» **DATA**:
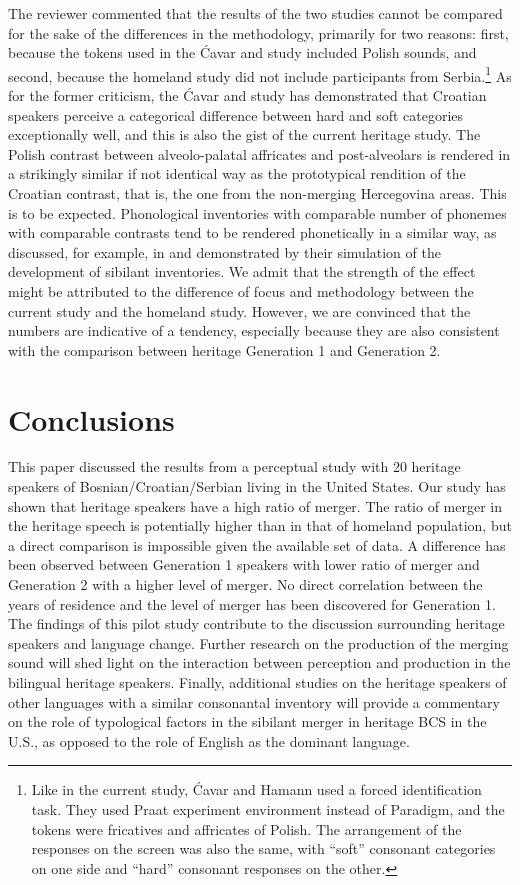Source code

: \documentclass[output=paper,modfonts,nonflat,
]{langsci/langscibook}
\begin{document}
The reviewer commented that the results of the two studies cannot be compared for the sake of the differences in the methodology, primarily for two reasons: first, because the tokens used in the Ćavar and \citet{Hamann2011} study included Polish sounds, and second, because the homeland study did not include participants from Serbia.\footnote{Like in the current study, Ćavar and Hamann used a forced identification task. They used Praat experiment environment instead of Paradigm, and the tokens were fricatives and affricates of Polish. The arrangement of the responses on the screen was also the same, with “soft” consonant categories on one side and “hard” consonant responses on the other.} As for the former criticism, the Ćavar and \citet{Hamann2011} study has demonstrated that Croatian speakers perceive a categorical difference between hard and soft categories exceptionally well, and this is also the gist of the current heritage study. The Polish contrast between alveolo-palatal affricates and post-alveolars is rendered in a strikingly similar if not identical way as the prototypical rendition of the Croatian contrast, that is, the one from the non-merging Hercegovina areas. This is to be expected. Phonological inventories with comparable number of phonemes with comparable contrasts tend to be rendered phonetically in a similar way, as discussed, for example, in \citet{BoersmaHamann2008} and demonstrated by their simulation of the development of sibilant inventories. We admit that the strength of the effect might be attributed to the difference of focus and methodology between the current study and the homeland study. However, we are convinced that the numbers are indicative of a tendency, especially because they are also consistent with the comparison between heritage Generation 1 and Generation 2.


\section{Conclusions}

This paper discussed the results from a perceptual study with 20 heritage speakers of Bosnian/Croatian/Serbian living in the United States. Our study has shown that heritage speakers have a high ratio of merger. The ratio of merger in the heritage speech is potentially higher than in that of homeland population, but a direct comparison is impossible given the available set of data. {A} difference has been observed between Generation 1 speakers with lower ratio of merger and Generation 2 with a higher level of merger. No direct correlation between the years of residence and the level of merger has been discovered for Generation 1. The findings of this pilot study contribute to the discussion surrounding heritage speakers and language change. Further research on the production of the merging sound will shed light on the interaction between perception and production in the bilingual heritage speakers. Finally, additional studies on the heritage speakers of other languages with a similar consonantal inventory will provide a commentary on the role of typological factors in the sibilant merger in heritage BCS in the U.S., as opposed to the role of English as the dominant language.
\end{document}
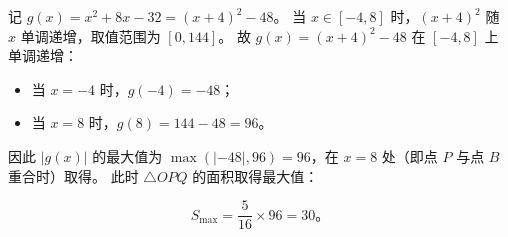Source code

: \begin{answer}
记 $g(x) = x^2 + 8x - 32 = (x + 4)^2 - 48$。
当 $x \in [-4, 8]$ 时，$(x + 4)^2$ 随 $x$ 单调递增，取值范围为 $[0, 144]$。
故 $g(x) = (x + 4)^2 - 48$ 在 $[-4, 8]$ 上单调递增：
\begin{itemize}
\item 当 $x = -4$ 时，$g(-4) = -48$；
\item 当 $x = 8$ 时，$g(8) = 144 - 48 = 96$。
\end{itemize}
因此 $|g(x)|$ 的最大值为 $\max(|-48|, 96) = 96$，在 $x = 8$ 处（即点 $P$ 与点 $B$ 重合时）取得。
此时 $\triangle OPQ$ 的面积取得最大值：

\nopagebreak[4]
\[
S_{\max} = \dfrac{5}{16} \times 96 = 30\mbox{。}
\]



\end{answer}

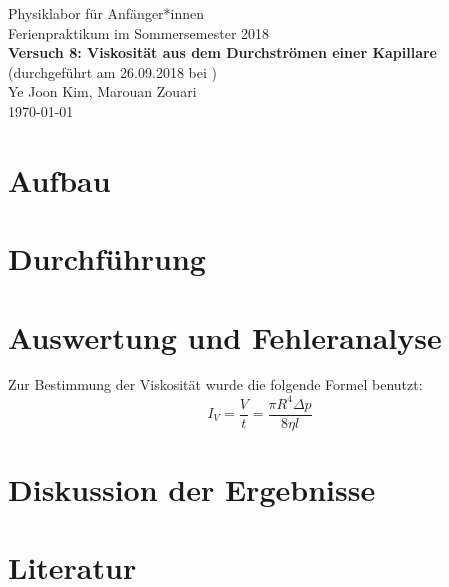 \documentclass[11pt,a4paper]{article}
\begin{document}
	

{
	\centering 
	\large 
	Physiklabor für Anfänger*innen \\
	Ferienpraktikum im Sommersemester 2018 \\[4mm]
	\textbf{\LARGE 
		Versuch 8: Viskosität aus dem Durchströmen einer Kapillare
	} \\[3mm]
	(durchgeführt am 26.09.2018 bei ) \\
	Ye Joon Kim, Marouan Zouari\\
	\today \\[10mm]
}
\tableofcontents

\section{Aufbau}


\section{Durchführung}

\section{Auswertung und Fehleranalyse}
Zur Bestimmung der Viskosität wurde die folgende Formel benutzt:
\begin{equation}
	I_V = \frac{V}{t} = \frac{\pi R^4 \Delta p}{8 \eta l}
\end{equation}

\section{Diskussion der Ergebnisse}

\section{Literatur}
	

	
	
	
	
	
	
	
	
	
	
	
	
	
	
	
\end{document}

» **WHAT TO PRODUCE**: Start at the line with "Zur Bestimmung der". Give that line and every line after it again, word for word, through the last line above.

» **ANSWER FOR THIS EXERCISE**:
Zur Bestimmung der Viskosität wurde die folgende Formel benutzt:
\begin{equation}
	I_V = \frac{V}{t} = \frac{\pi R^4 \Delta p}{8 \eta l}
\end{equation}

\section{Diskussion der Ergebnisse}

\section{Literatur}
	

	
	
	
	
	
	
	
	
	
	
	
	
	
	
	
\end{document}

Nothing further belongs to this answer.